• [TASK INSTRUCTIONS]:
Count, in the data that follows, every line with the string "model", and give that count as the whole reply.

• [DATA EXTRACTS]:
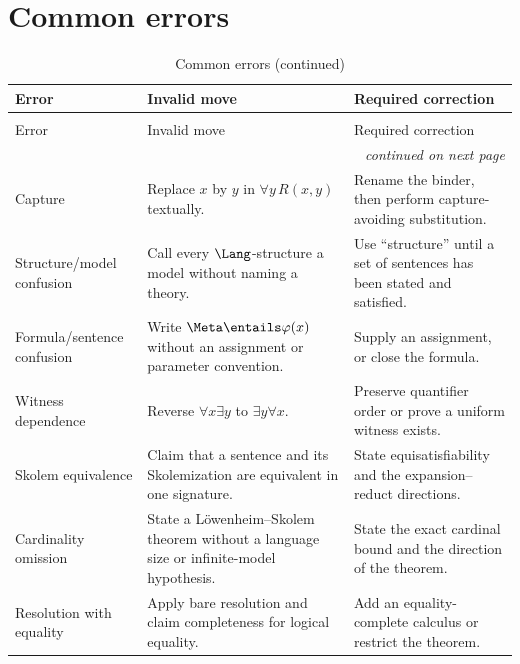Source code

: \section{Common errors}
\label{sec:fol-cardinality-normalforms-05}

\begin{longtable}{@{}p{}p{}p{}@{}}
\caption{Common errors}\\
\toprule
Error & Invalid move & Required correction \\ \midrule
\endfirsthead
\caption[]{Common errors (continued)}\\
\toprule
Error & Invalid move & Required correction \\ \midrule
\endhead
\midrule\multicolumn{3}{r}{\emph{continued on next page}}\\
\endfoot
\endlastfoot
Capture & Replace \(x\) by \(y\) in \(\forall y\,R(x,y)\) textually. &
Rename the binder, then perform capture-avoiding substitution. \\
\addlinespace
Structure/model confusion & Call every \(\Lang\)-structure a model without
naming a theory. & Use ``structure'' until a set of sentences has been stated
and satisfied. \\
\addlinespace
Formula/sentence confusion & Write \(\Meta\entails\varphi(x)\) without an
assignment or parameter convention. & Supply an assignment, or close the
formula. \\
\addlinespace
Witness dependence & Reverse \(\forall x\exists y\) to
\(\exists y\forall x\). & Preserve quantifier order or prove a uniform witness
exists. \\
\addlinespace
Skolem equivalence & Claim that a sentence and its Skolemization are
equivalent in one signature. & State equisatisfiability and the
expansion--reduct directions. \\
\addlinespace
Cardinality omission & State a L\"owenheim--Skolem theorem without a language
size or infinite-model hypothesis. & State the exact cardinal bound and the
direction of the theorem. \\
\addlinespace
Resolution with equality & Apply bare resolution and claim completeness for
logical equality. & Add an equality-complete calculus or restrict the theorem.
\\
\bottomrule
\end{longtable}

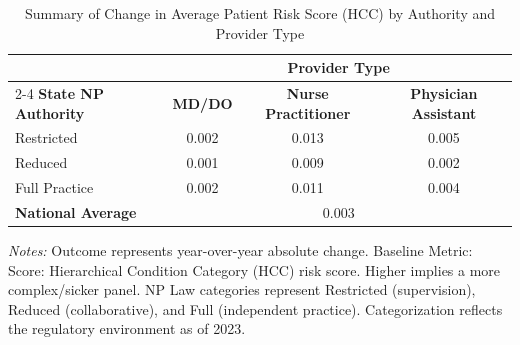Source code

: \begin{table}[htbp]
    \centering
    \caption{Summary of Change in Average Patient Risk Score (HCC) by Authority and Provider Type}
    \label{tab:d_bene_avg_risk_scre_provtype}
    \vspace{0.2cm}
    \begin{tabular}{lccc}
        \toprule
        & \multicolumn{3}{c}{\textbf{Provider Type}} \\
        \cmidrule(lr){2-4}
        \textbf{State NP Authority} & \textbf{MD/DO} & \textbf{Nurse Practitioner} & \textbf{Physician Assistant} \\
        \midrule
        Restricted & 0.002 & 0.013 & 0.005 \\
        Reduced & 0.001 & 0.009 & 0.002 \\
        Full Practice & 0.002 & 0.011 & 0.004 \\
        \midrule
        \textbf{National Average} & \multicolumn{3}{c}{0.003} \\
        \bottomrule
    \end{tabular}
    \vspace{0.1cm}
    \begin{minipage}{0.85\textwidth}
        \footnotesize \textit{Notes:} Outcome represents year-over-year absolute change. Baseline Metric: Score: Hierarchical Condition Category (HCC) risk score. Higher implies a more complex/sicker panel. NP Law categories represent Restricted (supervision), Reduced (collaborative), and Full (independent practice). Categorization reflects the regulatory environment as of 2023.
    \end{minipage}
\end{table}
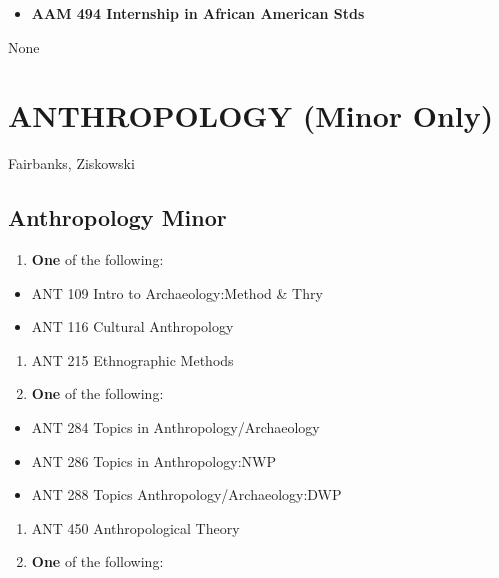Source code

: \documentclass[
  letterpaper,
]{scrbook}
\providecommand{\tightlist}{%
  \setlength{\itemsep}{0pt}\setlength{\parskip}{0pt}}
\begin{document}
\begin{itemize}
\tightlist
\item
  \textbf{AAM 494 Internship in African American Stds}
\end{itemize}

None

\section{ANTHROPOLOGY (Minor Only)}\label{anthropology-minor-only}

Fairbanks, Ziskowski

\subsection{Anthropology Minor}\label{anthropology-minor}

\begin{enumerate}
\def\labelenumi{\arabic{enumi}.}
\tightlist
\item
  \textbf{One} of the following:
\end{enumerate}

\begin{itemize}
\tightlist
\item
  ANT 109 Intro to Archaeology:Method \& Thry
\item
  ANT 116 Cultural Anthropology
\end{itemize}

\begin{enumerate}
\def\labelenumi{\arabic{enumi}.}
\setcounter{enumi}{1}
\tightlist
\item
  ANT 215 Ethnographic Methods
\item
  \textbf{One} of the following:
\end{enumerate}

\begin{itemize}
\tightlist
\item
  ANT 284 Topics in Anthropology/Archaeology
\item
  ANT 286 Topics in Anthropology:NWP
\item
  ANT 288 Topics Anthropology/Archaeology:DWP
\end{itemize}

\begin{enumerate}
\def\labelenumi{\arabic{enumi}.}
\setcounter{enumi}{3}
\tightlist
\item
  ANT 450 Anthropological Theory
\item
  \textbf{One} of the following:
\end{enumerate}
\end{document}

• [EXERCISE OUTPUT]:
2